▶ [PROBLEM DESCRIPTION]:
Restate the entries below exactly, and keep all images out of the answer.
-- EXCERPTED RECORDS follows --
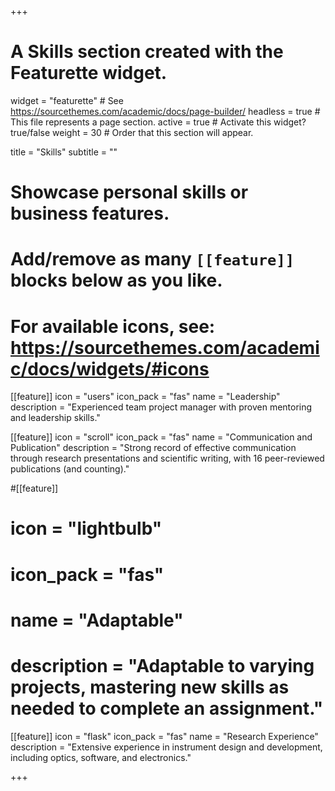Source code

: +++
# A Skills section created with the Featurette widget.
widget = "featurette"  # See https://sourcethemes.com/academic/docs/page-builder/
headless = true  # This file represents a page section.
active = true  # Activate this widget? true/false
weight = 30  # Order that this section will appear.

title = "Skills"
subtitle = ""

# Showcase personal skills or business features.
# 
# Add/remove as many `[[feature]]` blocks below as you like.
# 
# For available icons, see: https://sourcethemes.com/academic/docs/widgets/#icons

[[feature]]
  icon = "users"
  icon_pack = "fas"
  name = "Leadership"
  description = "Experienced team project manager with proven mentoring and leadership skills."

[[feature]]
  icon = "scroll"
  icon_pack = "fas"
  name = "Communication and Publication"
  description = "Strong record of effective communication through research presentations and scientific writing, with 16 peer-reviewed publications (and counting)."  

#[[feature]]
#  icon = "lightbulb"
#  icon_pack = "fas"
#  name = "Adaptable"
#  description = "Adaptable to varying projects, mastering new skills as needed to complete an assignment."

[[feature]]
  icon = "flask"
  icon_pack = "fas"
  name = "Research Experience"
  description = "Extensive experience in instrument design and development, including optics, software, and electronics."

+++
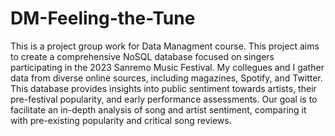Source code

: # DM-Feeling-the-Tune
This is a project group work for Data Managment course.
This project aims to create a comprehensive NoSQL database focused on singers participating in the 2023 Sanremo Music Festival. My collegues and I gather data from diverse online sources, including magazines, Spotify, and Twitter. This database provides insights into public sentiment towards artists, their pre-festival popularity, and early performance assessments. Our goal is to facilitate an in-depth analysis of song and artist sentiment, comparing it with pre-existing popularity and critical song reviews.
-- EXCERPTED RECORDS concluded --
▶ [TASK OUTPUT]:
Source code

: +++
# A Skills section created with the Featurette widget.
widget = "featurette"  # See https://sourcethemes.com/academic/docs/page-builder/
headless = true  # This file represents a page section.
active = true  # Activate this widget? true/false
weight = 30  # Order that this section will appear.

title = "Skills"
subtitle = ""

# Showcase personal skills or business features.
# 
# Add/remove as many `[[feature]]` blocks below as you like.
# 
# For available icons, see: https://sourcethemes.com/academic/docs/widgets/#icons

[[feature]]
  icon = "users"
  icon_pack = "fas"
  name = "Leadership"
  description = "Experienced team project manager with proven mentoring and leadership skills."

[[feature]]
  icon = "scroll"
  icon_pack = "fas"
  name = "Communication and Publication"
  description = "Strong record of effective communication through research presentations and scientific writing, with 16 peer-reviewed publications (and counting)."  

#[[feature]]
#  icon = "lightbulb"
#  icon_pack = "fas"
#  name = "Adaptable"
#  description = "Adaptable to varying projects, mastering new skills as needed to complete an assignment."

[[feature]]
  icon = "flask"
  icon_pack = "fas"
  name = "Research Experience"
  description = "Extensive experience in instrument design and development, including optics, software, and electronics."

+++
Source code

: # DM-Feeling-the-Tune
This is a project group work for Data Managment course.
This project aims to create a comprehensive NoSQL database focused on singers participating in the 2023 Sanremo Music Festival. My collegues and I gather data from diverse online sources, including magazines, Spotify, and Twitter. This database provides insights into public sentiment towards artists, their pre-festival popularity, and early performance assessments. Our goal is to facilitate an in-depth analysis of song and artist sentiment, comparing it with pre-existing popularity and critical song reviews.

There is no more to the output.